AMD Polaris architecture – GCN 4.0

GFX-Kid · 22 May 2016 at 20:51

Lots of people posting here have obvious biases, just because this guy made a quick buck from amd shares does not make his opinion suddenly invalid. At least he was not being dishonest and shared the fact with everyone in the first place.

Let's leave it at that.

I am panting here for some real Polaris news!

Where is that flopper fella? He always enlightens us all with high quality information

h4rm0ny · 22 May 2016 at 20:53

Ferrari100 said:
You say you care not for this harmony poster but if you were to retrace recent posts you might now realise that he actually has been, for want of a better word, stalking me.

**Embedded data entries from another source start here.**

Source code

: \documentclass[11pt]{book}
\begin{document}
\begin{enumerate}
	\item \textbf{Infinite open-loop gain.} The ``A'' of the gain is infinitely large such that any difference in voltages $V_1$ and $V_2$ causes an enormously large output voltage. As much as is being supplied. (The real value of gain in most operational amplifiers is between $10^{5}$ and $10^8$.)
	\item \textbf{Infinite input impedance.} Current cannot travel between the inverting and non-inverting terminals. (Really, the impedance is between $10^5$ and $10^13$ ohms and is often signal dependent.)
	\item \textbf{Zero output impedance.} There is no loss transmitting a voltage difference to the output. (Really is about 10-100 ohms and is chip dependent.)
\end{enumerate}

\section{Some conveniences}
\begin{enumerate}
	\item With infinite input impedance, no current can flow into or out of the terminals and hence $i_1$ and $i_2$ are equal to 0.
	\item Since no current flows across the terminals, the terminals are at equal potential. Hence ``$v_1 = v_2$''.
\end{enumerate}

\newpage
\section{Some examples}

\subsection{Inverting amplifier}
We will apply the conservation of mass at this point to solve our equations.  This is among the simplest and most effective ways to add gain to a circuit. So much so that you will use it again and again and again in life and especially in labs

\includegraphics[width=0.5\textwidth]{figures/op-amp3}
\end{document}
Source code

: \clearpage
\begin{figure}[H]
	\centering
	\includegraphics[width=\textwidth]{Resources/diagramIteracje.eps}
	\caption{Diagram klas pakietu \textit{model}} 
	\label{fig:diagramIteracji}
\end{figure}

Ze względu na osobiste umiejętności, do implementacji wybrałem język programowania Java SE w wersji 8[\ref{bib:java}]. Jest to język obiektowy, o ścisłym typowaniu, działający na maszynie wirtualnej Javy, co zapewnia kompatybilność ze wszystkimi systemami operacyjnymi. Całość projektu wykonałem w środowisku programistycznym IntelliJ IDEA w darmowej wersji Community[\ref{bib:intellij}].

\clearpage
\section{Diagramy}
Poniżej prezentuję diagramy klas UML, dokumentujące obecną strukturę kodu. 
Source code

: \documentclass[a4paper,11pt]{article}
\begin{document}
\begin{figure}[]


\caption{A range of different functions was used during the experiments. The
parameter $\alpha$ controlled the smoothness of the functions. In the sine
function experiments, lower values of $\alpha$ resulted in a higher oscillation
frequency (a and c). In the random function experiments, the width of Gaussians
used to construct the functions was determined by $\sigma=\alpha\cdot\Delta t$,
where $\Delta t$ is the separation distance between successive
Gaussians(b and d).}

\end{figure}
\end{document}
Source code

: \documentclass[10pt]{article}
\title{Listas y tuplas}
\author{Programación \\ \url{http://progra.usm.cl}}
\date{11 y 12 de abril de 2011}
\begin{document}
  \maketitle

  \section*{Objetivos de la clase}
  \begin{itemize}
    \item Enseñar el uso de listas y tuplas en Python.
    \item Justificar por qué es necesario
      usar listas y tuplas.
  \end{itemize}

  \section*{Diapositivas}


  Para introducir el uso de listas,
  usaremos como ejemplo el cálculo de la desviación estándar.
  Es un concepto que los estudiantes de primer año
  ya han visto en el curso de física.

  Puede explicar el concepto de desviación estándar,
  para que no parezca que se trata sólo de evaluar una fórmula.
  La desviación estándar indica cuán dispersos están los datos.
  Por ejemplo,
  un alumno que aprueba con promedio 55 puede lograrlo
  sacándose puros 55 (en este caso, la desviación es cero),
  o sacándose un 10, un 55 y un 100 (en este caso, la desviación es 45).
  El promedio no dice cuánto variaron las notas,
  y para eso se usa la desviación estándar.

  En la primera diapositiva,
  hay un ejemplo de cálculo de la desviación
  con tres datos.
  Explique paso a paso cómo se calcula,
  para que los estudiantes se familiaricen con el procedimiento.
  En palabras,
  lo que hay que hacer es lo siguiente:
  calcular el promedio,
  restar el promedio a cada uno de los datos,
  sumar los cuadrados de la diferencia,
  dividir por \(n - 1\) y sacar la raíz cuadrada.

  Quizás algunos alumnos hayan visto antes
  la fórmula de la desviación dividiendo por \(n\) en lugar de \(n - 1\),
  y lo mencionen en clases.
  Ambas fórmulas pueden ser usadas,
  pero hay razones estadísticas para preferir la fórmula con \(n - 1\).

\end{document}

Don't be ridiculous. I've responded to you once in that train-wreck thread where you claimed that Zen was going to be as fast as Skylake "at least". I've also responded to you here. That does not constitute "stalking".

GFX-Kid said:
Lots of people posting here have obvious biases, just because this guy made a quick buck from amd shares does not make his opinion suddenly invalid. At least he was not being dishonest and shared the fact with everyone in the first place.

But they weren't honest, that's why people kicked up a fuss. Someone asked them if they had an interest after something they posted in another thread and they said they had no interest. Then someone noticed their username was the same as a poster on another forum and that they had a forty-grand of shares in AMD and that they'd also worked for one of the AIBs.

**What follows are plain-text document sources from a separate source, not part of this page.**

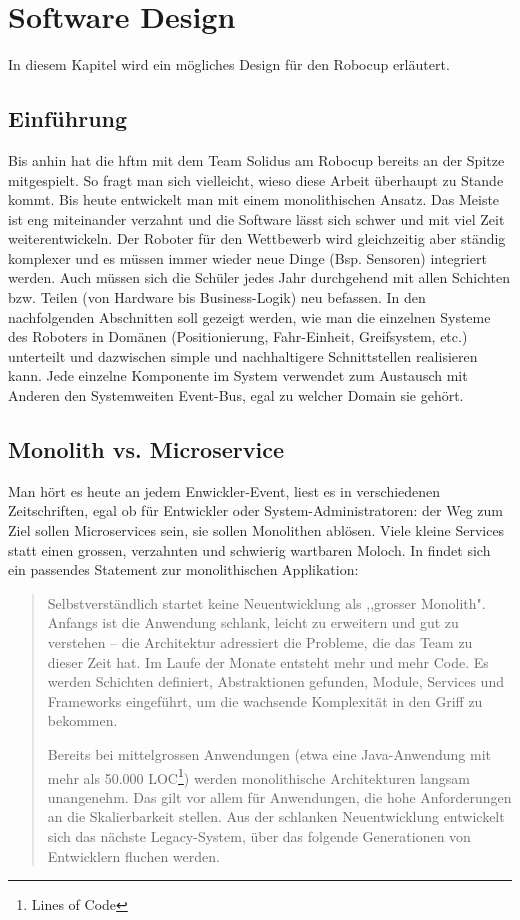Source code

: \chapter{Software Design}
In diesem Kapitel wird ein mögliches Design für den Robocup erläutert.
\section{Einführung}
Bis anhin hat die \acrshort{hftm} mit dem Team Solidus am Robocup bereits an der Spitze mitgespielt. So fragt man sich vielleicht, wieso diese Arbeit überhaupt zu Stande kommt. Bis heute entwickelt man mit einem monolithischen Ansatz. Das Meiste ist eng miteinander verzahnt und die Software lässt sich schwer und mit viel Zeit weiterentwickeln. Der Roboter für den Wettbewerb wird gleichzeitig aber ständig komplexer und es müssen immer wieder neue Dinge (Bsp. Sensoren) integriert werden. Auch müssen sich die Schüler jedes Jahr durchgehend mit allen Schichten bzw. Teilen (von Hardware bis Business-Logik) neu befassen. In den nachfolgenden Abschnitten soll gezeigt werden, wie man die einzelnen Systeme des Roboters in Domänen (Positionierung, Fahr-Einheit, Greifsystem, etc.) unterteilt und dazwischen simple und nachhaltigere Schnittstellen realisieren kann.
Jede einzelne Komponente im System verwendet zum Austausch mit Anderen den Systemweiten Event-Bus, egal zu welcher Domain sie gehört.

\section{Monolith vs. Microservice}
Man hört es heute an jedem Enwickler-Event, liest es in verschiedenen Zeitschriften, egal ob für Entwickler oder System-Administratoren: der Weg zum Ziel sollen Microservices sein, sie sollen Monolithen ablösen. Viele kleine Services statt einen grossen, verzahnten und schwierig wartbaren Moloch. 
In \cite{informatik-aktuell-microservices} findet sich ein passendes Statement zur monolithischen Applikation:
\begin{quote}
	Selbstverständlich startet keine Neuentwicklung als ,,grosser Monolith". Anfangs ist die Anwendung schlank, leicht zu erweitern und gut zu verstehen – die Architektur adressiert die Probleme, die das Team zu dieser Zeit hat. Im Laufe der Monate entsteht mehr und mehr Code. Es werden Schichten definiert, Abstraktionen gefunden, Module, Services und Frameworks eingeführt, um die wachsende Komplexität in den Griff zu bekommen.
	
	Bereits bei mittelgrossen Anwendungen (etwa eine Java-Anwendung mit mehr als 50.000 LOC\footnote{Lines of Code}) werden monolithische Architekturen langsam unangenehm. Das gilt vor allem für Anwendungen, die hohe Anforderungen an die Skalierbarkeit stellen. Aus der schlanken Neuentwicklung entwickelt sich das nächste Legacy-System, über das folgende Generationen von Entwicklern fluchen werden.
\end{quote}
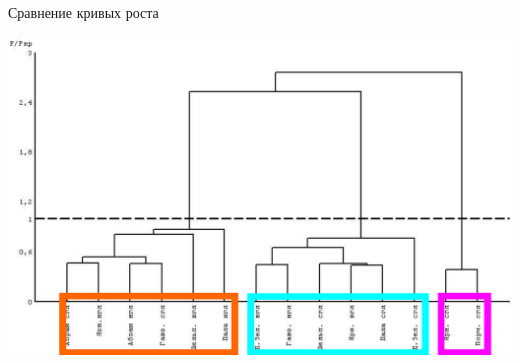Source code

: \documentclass{beamer}
\begin{document}
\begin{frame}{Сравнение кривых роста}
\begin{minipage}[t]{.3\linewidth}
			\includegraphics[height=\textwidth, angle=90]{dendrogramma_sravnenie_rosta_linear_all_gorizonts.pdf}
	\end{minipage}
\end{frame}
\end{document}
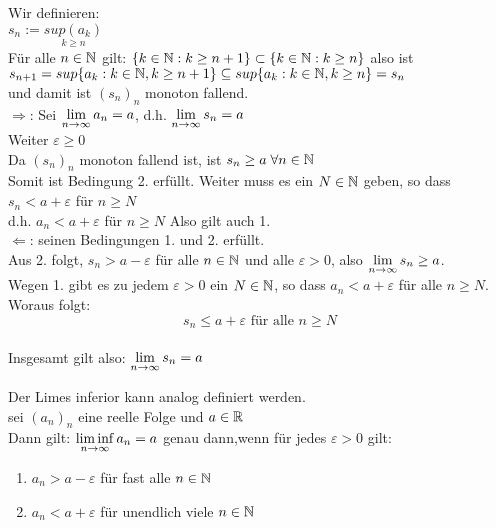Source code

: \documentclass[../ana1u.tex]{subfiles}
\begin{document}
\begin{bew}
    Wir definieren:\\
    \(s_n := \underset{k \geq n}{sup(a_k)}\)\\
    Für alle \(n \in \mathbb{N}\) gilt: \(\{k \in \mathbb{N}: k \geq n+1\} \subset \{k \in \mathbb{N}: k \geq n\}\) also ist\\
    \(s_{n+1} = sup\{a_k: k \in \mathbb{N}, k \geq n+1\} \subseteq sup\{a_k: k \in \mathbb{N}, k \geq n\} = s_n\)\\
    und damit ist \((s_n)_n\) monoton fallend.\\
    \(\Rightarrow\): Sei \(\lim\limits_{n\rightarrow\infty} a_n = a\), d.h. \(\lim\limits_{n\rightarrow\infty} s_n = a\)\\
    Weiter \(\varepsilon \geq 0\)\\
    Da \((s_n)_n\) monoton fallend ist, ist \(s_n \geq a \; \forall n \in \mathbb{N}\)\\
    Somit ist Bedingung 2. erfüllt. Weiter muss es ein \(N \in \mathbb{N}\) geben, so dass \(s_n < a + \varepsilon\) für \(n \geq N\)\\
    d.h. \(a_n < a + \varepsilon\) für \(n \geq N\) Also gilt auch 1.\\
    \(\Leftarrow\): seinen Bedingungen 1. und 2. erfüllt.\\
    Aus 2. folgt, \(s_n > a - \varepsilon\) für alle \(n \in \mathbb{N}\) und alle \(\varepsilon > 0\), also \(\lim\limits_{n\rightarrow\infty} s_n \geq a\).\\
    Wegen 1. gibt es zu jedem \(\varepsilon > 0\) ein \(N \in \mathbb{N}\), so dass \(a_n < a + \varepsilon\) für alle \(n \geq N\).\\
    Woraus folgt:\\
    \[s_n \leq a + \varepsilon \text{ für alle } n \geq N\]\\
    Insgesamt gilt also: \(\lim\limits_{n\rightarrow\infty} s_n = a\)\\
\end{bew}
\begin{bem}
    Der Limes inferior kann analog definiert werden.\\
    sei \((a_n)_n\) eine reelle Folge und \(a \in \mathbb{R}\)\\
    Dann gilt: \(\liminf\limits_{n\rightarrow\infty} a_n = a\) genau dann,wenn für jedes \(\varepsilon > 0\) gilt:
    \begin{enumerate}
        \item \(a_n > a - \varepsilon\) für fast alle \(n \in \mathbb{N}\)
        \item \(a_n < a + \varepsilon\) für unendlich viele \(n \in \mathbb{N}\)
    \end{enumerate}
\end{bem}
\end{document}
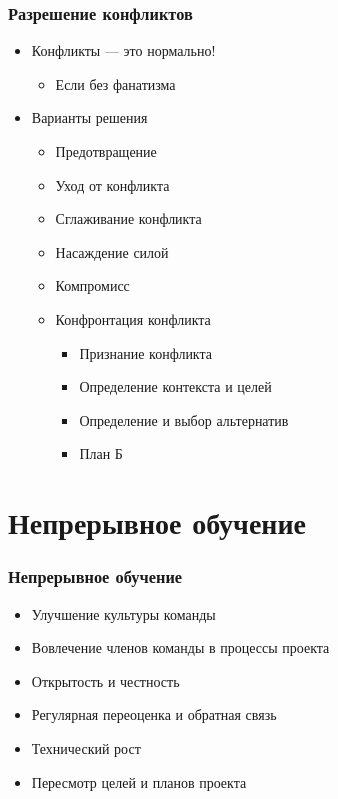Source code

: \documentclass{../../slides-style}
\begin{document}
    \begin{frame}
        \frametitle{Разрешение конфликтов}
        \begin{itemize}
            \item Конфликты --- это нормально!
            \begin{itemize}
                \item Если без фанатизма
            \end{itemize}
            \item Варианты решения
            \begin{itemize}
                \item Предотвращение
                \item Уход от конфликта
                \item Сглаживание конфликта
                \item Насаждение силой
                \item Компромисс
                \item Конфронтация конфликта
                \begin{itemize}
                    \item Признание конфликта
                    \item Определение контекста и целей
                    \item Определение и выбор альтернатив
                    \item План Б
                \end{itemize}
            \end{itemize}
        \end{itemize}
    \end{frame}

    \section{Непрерывное обучение}

    \begin{frame}
        \frametitle{Непрерывное обучение}
        \begin{itemize}
            \item Улучшение культуры команды
            \item Вовлечение членов команды в процессы проекта
            \item Открытость и честность
            \item Регулярная переоценка и обратная связь
            \item Технический рост
            \item Пересмотр целей и планов проекта
        \end{itemize}
    \end{frame}
\end{document}
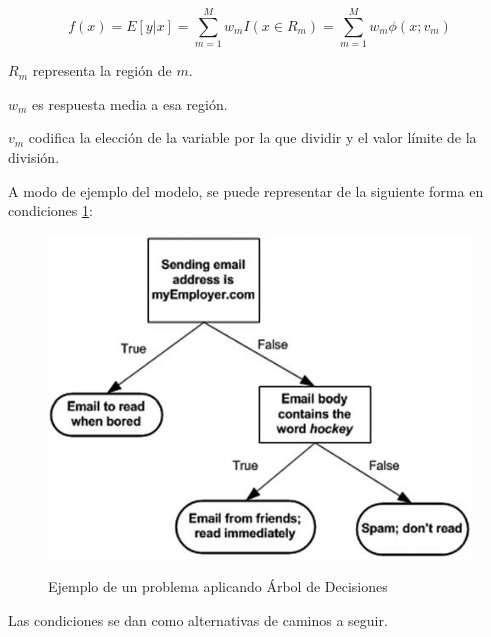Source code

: \begin{Large}
	\begin{equation}
		f(x)=E[y|x]=\sum_{m=1}^{M}w_{m}I(x \in R_{m})=\sum_{m=1}^{M}w_{m}\phi(x;v_{m})
		\label{eq:Ecuación del Modelo Decision Tree}
	\end{equation}
\end{Large}
\par $R_{m}$ representa la región de $m$.
\par $w_{m}$ es respuesta media a esa región.
\par $v_{m}$ codifica la elección de la variable por la que dividir y el valor límite de la división.\\
\par A modo de ejemplo del modelo, se puede representar de la siguiente forma en condiciones \ref{fig:Problema aplicando Árbol de Decisiones}:\\

\begin{figure}[H]
	\centering
	\includegraphics[scale=1.2]{img/Marco Teorico/arbol de desicion.png} 
	\label{fig:Problema aplicando Árbol de Decisiones}
	\caption{Ejemplo de un problema aplicando Árbol de Decisiones}
\end{figure}
\par Las condiciones se dan como alternativas de caminos a seguir.\\

\doublespacing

My main issue is they post inaccurate things and call any criticism "mocking" and complain that people are trying to destroy AMD. It's little to do with what they choose to do with their money.

Ferrari100 · 22 May 2016 at 20:55

Gregster said:
NVidia might well have to rely on the brute force approach and going by AoTS, that seems to be doing ok so far. I am far from an engineer and only those at NVidia know what is what so far, so give it time to settle and then will know for sure. You can then say "I told you so" or I can

Absolutely and I am happy with that. I am just reading between clear lines, that all.

The 1080s brute strength is what will get it through, absolutely. It was a thought to me that maybe Nvidia would not have clocked the 1080 so high if it was not for AMD async. The last thing they would want is a 1080 to match Fury X in Async games , right?
I think Nvidia have been forced into a position that they have managed as best they can - again that is my opinion.

Gregster · 22 May 2016 at 20:59

Ferrari100 said:
Absolutely and I am happy with that. I am just reading between clear lines, that all.

The 1080s brute strength is what will get it through, absolutely. It was a thought to me that maybe Nvidia would not have clocked the 1080 so high if it was not for AMD async. The last thing they would want is a 1080 to match Fury X in Async games , right?
I think Nvidia have been forced into a position that they have managed as best they can - again that is my opinion.

Yer, I am just reading the 1080 Whitepaper and it looks like Pascal needs a different programming method.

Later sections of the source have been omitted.